Pensava di finire diversi libri e progettava altre iniziative artistiche e culturali. Ne traccia un profilo Aldo Grasso, critico televisivo, che conosceva Daverio molto bene e ne apprezzava carattere e rare qualità
Milano – Nella sala della Passione della Pinacoteca di Brera è stata allestita la camera ardente (sabato i funerali in forma privata) di Philippe Daverio, lo storico d’arte scomparso ieri a Milano, all’età di 70 anni. Sopra il feretro – bara bianca ricoperta di rose rosse – la vedova Elena Gregori ha deposto la decorazione della Legion d’onore, una rosa rossa, un papillon e gli occhiali, segni inconfondibili del suo look usuale:
“…Penso che non se lo aspettasse nemmeno lui di andarsene – ricorda Elena Gregori – non dico che fosse giovane ma a 70 anni non si è neanche decrepiti e aveva ancora tantissimi progetti, le bozze di tantissimi libri da finire. Sono distrutta ci conoscevamo da quando avevo 17 anni; quanto abbiamo litigato, però come tutte le persone ingombranti poi mancano molto…È proprio il caso di dire che non ho parole. Di questo sarà contento perché lui in realtà ci teneva, gli piaceva che la folla lo amasse e ne ha avuto dimostrazione. Era un uomo speciale, incredibile, aveva una sensibilità al di là del normale per capire le situazioni e le persone, era molto generoso disponibile con chiunque gli chiedesse consigli, pareri… Penso che saranno effettivamente in molti a rimpiangerlo, certo per noi a casa è dura...”.

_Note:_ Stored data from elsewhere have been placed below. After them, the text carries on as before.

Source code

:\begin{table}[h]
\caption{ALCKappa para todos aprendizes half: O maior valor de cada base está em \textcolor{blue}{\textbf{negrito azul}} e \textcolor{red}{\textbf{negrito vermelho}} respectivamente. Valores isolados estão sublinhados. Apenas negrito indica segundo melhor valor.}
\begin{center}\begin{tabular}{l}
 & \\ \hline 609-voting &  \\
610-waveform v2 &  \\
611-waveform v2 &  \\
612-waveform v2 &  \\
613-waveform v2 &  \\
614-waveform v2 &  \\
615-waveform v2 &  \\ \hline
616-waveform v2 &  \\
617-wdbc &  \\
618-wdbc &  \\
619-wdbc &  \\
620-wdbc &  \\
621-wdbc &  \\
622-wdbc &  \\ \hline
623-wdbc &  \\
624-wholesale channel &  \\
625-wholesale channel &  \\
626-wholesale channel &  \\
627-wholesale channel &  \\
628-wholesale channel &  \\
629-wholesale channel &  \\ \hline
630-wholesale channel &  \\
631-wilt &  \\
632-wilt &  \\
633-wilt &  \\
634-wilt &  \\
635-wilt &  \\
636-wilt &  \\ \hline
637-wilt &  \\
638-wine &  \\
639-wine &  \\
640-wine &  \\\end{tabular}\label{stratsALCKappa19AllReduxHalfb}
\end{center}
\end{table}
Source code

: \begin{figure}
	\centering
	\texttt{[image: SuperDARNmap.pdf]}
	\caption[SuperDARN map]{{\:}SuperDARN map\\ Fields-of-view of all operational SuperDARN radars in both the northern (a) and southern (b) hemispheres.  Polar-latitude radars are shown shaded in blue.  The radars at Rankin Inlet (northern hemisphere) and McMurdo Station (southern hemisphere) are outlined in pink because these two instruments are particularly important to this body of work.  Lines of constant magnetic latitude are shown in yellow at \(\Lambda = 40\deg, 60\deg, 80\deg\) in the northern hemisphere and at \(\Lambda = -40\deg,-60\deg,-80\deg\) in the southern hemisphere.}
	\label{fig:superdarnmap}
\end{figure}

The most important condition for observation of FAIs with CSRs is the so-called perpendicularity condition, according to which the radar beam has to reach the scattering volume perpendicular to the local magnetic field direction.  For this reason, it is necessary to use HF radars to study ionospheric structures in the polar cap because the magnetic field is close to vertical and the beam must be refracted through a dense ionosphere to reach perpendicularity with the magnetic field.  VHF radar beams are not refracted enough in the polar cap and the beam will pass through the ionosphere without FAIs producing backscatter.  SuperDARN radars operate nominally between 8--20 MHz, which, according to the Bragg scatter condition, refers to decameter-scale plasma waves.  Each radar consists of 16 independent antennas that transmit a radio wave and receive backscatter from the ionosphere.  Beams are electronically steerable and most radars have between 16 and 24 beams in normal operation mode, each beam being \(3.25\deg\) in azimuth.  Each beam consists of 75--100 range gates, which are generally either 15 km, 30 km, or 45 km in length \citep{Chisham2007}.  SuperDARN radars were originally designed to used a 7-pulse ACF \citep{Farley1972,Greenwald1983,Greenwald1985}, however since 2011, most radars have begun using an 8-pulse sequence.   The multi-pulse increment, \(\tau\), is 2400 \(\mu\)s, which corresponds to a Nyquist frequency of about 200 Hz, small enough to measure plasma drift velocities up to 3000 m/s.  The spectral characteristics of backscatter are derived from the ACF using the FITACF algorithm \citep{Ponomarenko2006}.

Passepartout, il programma di divulgazione artistica di Philippe Daverio – spiega Aldo Grasso, critico televisivo e giornalista – per molto tempo ha saputo narrare il mondo attraverso quel racconto privilegiato che è la storia dell’arte: per fare un programma culturale non basta parlare di cultura. Non è nemmeno necessario evocare «linguaggi alternativi», bisogna invece avere competenza, passione e gusto per il dettaglio. Daverio aveva tutte queste peculiarità insieme.
Nel settembre 2011, dopo dieci anni di trasmissioni, la Rai decide di chiudere “Passepartout”. A questo atto di ottusità della tv di Stato, Daverio rispose con ironia, componendo un elogio funebre della sua trasmissione:”…È improvvisamente mancato Passepartout, nel pieno della sua salute – scrisse lo storico – lo compiangono la redazione tutta e centinaia di migliaia di affezionati suoi seguaci. La causa del decesso è da ascriversi probabilmente ad una pallottola vagante sparata durante il riordino amministrativo recente della Rai che si è trovata costretta a passare dall’ordinamento privato della sua gestione a quello pubblico più consono alle risorse erariali che la alimentano…”.
Daverio – evidenzia Grasso – aveva una straordinaria capacità di farsi capire senza per questo evitare la complessità dei discorsi, di descrivere manifestazioni conosciute (dalla Biennale al Salone del Mobile) con un occhio diverso, di non trattare mai la cultura al pari di un oggetto o di un argomento, come di solito fanno le précieuses ridicules della tv. Come ha detto la vedova ci mancherà. Tanto.